RogerDuckWhen I went to the dentist to get a cavity filled back on the morning of Wednesday, April 16, I knew I’d feel pretty crappy afterward, so I took off the whole day. That afternoon, I tried to get rid of an alarming amount of spam – 770 and growing every minute – caught in the Akismet, fortunately. Eventually, though, I couldn’t access my blog at all.

I had suffered an outage earlier in the month; the vendor said it was 18 minutes, but I believe it was longer. The NEW problem, though, was for what turned out to be 15 +/-2 hours. I knew at least a few people noticed that my ABC Wednesday link was not working.

This got me thinking: what if the server never came back up? I wasn’t particularly bothered by the loss of the items I had posted over the last nine years.

The first five years still exist at my old Blogger blog. My current blog exists on the Wayback machine, at least through February 8, 2014. Some of my recent blog posts I posted again on my Times Union blog. There would be loss, but it would be minimal.

What was MUCH more upsetting was what would not be retrievable: about 170 items in some form of draft, including at least a couple dozen blog posts that were complete, but unpublished. THOSE I could NOT get back.

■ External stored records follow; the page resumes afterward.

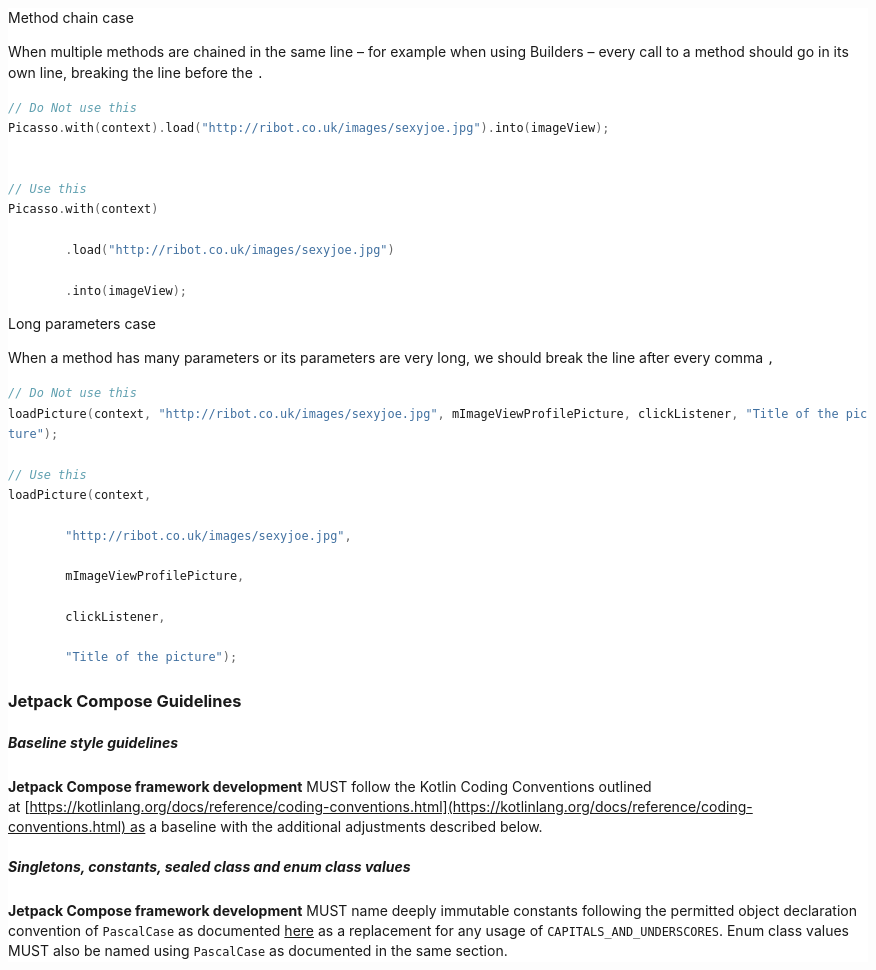 Method chain case

When multiple methods are chained in the same line – for example when using Builders – every call to a method should go in its own line, breaking the line before the ``` . ``` 

```kotlin
// Do Not use this
Picasso.with(context).load("http://ribot.co.uk/images/sexyjoe.jpg").into(imageView);


// Use this
Picasso.with(context)

        .load("http://ribot.co.uk/images/sexyjoe.jpg")

        .into(imageView);
``` 

Long parameters case

When a method has many parameters or its parameters are very long, we should break the line after every comma ``` , ``` 

```kotlin
// Do Not use this
loadPicture(context, "http://ribot.co.uk/images/sexyjoe.jpg", mImageViewProfilePicture, clickListener, "Title of the picture");

// Use this
loadPicture(context,

        "http://ribot.co.uk/images/sexyjoe.jpg",

        mImageViewProfilePicture,

        clickListener,

        "Title of the picture");
``` 



### **Jetpack Compose Guidelines**

##### Baseline style guidelines

**Jetpack Compose framework development** MUST follow the Kotlin Coding Conventions outlined at [https://kotlinlang.org/docs/reference/coding-conventions.html](https://kotlinlang.org/docs/reference/coding-conventions.html) as a baseline with the additional adjustments described below.

##### Singletons, constants, sealed class and enum class values

**Jetpack Compose framework development** MUST name deeply immutable constants following the permitted object declaration convention of `PascalCase` as documented [here](https://kotlinlang.org/docs/reference/coding-conventions.html#property-names) as a replacement for any usage of `CAPITALS_AND_UNDERSCORES`. Enum class values MUST also be named using `PascalCase` as documented in the same section.

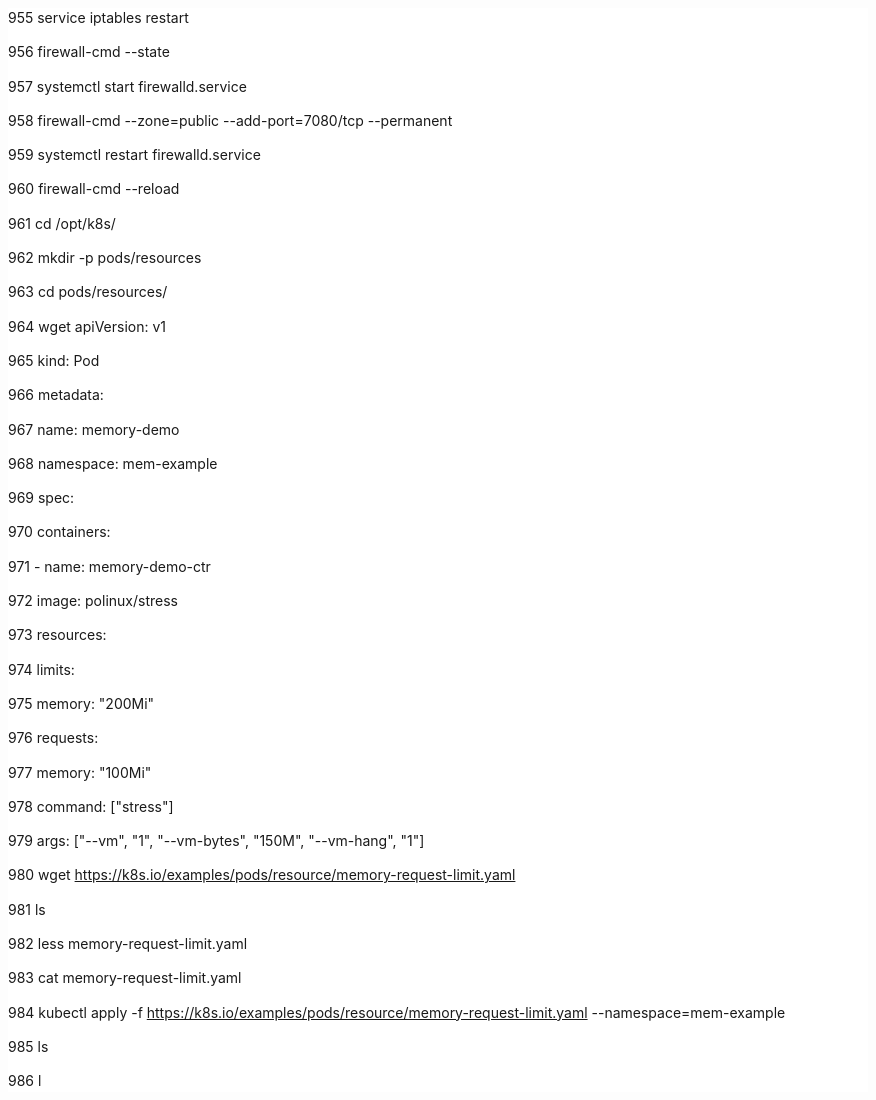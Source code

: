   955   service iptables restart

  956  firewall-cmd --state

  957  systemctl start firewalld.service

  958  firewall-cmd --zone=public --add-port=7080/tcp --permanent

  959  systemctl restart firewalld.service

  960  firewall-cmd --reload

  961  cd /opt/k8s/

  962  mkdir -p pods/resources

  963  cd pods/resources/

  964  wget apiVersion: v1

  965  kind: Pod

  966  metadata:

  967    name: memory-demo

  968    namespace: mem-example

  969  spec:

  970    containers:

  971    - name: memory-demo-ctr

  972      image: polinux/stress

  973      resources:

  974        limits:

  975          memory: "200Mi"

  976        requests:

  977          memory: "100Mi"

  978      command: ["stress"]

  979      args: ["--vm", "1", "--vm-bytes", "150M", "--vm-hang", "1"]

  980  wget https://k8s.io/examples/pods/resource/memory-request-limit.yaml

  981  ls

  982  less memory-request-limit.yaml

  983  cat memory-request-limit.yaml

  984  kubectl apply -f https://k8s.io/examples/pods/resource/memory-request-limit.yaml --namespace=mem-example

  985  ls

  986  l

This prompted me to restart my shadow blog at rogerowengreen.wordpress.com. I’d initiated it after I decided to give up my Blogger blog, but it wasn’t as pretty as I thought it’d be. Frankly, I didn’t think I could copy from a WordPress blog to another WP blog, or maybe that wasn’t an option five years ago. I figured out how to copy my entire rogerogreen.com blog to my rogerowengreen WP blog, despite the size maximum for such a transfer having been exceeded. Yay, me!

Now I compose in rogerowengreen WP and then copy it to my main rogerogreen blog. This is a bit of an annoyance, especially when I have to make corrections, but it isn’t as much a pain as trying to recreate a few dozen posts from scratch.

This also addresses the issue of what will happen to my blog when I die. As long as WordPress is allowing for free blogs, I guess it’ll reside there for whatever time we have before the electrical grid goes kablooey.

One last thing: I’m still generating a ton of spam in Akismet, several hundred every day. I used to look at the items in my spam folder when it was a dozen or two daily, but now it’s onerous. So if your comment didn’t make it to my blog – and it’s been years since I’ve blocked one – it probably got caught up in the electronic junkyard.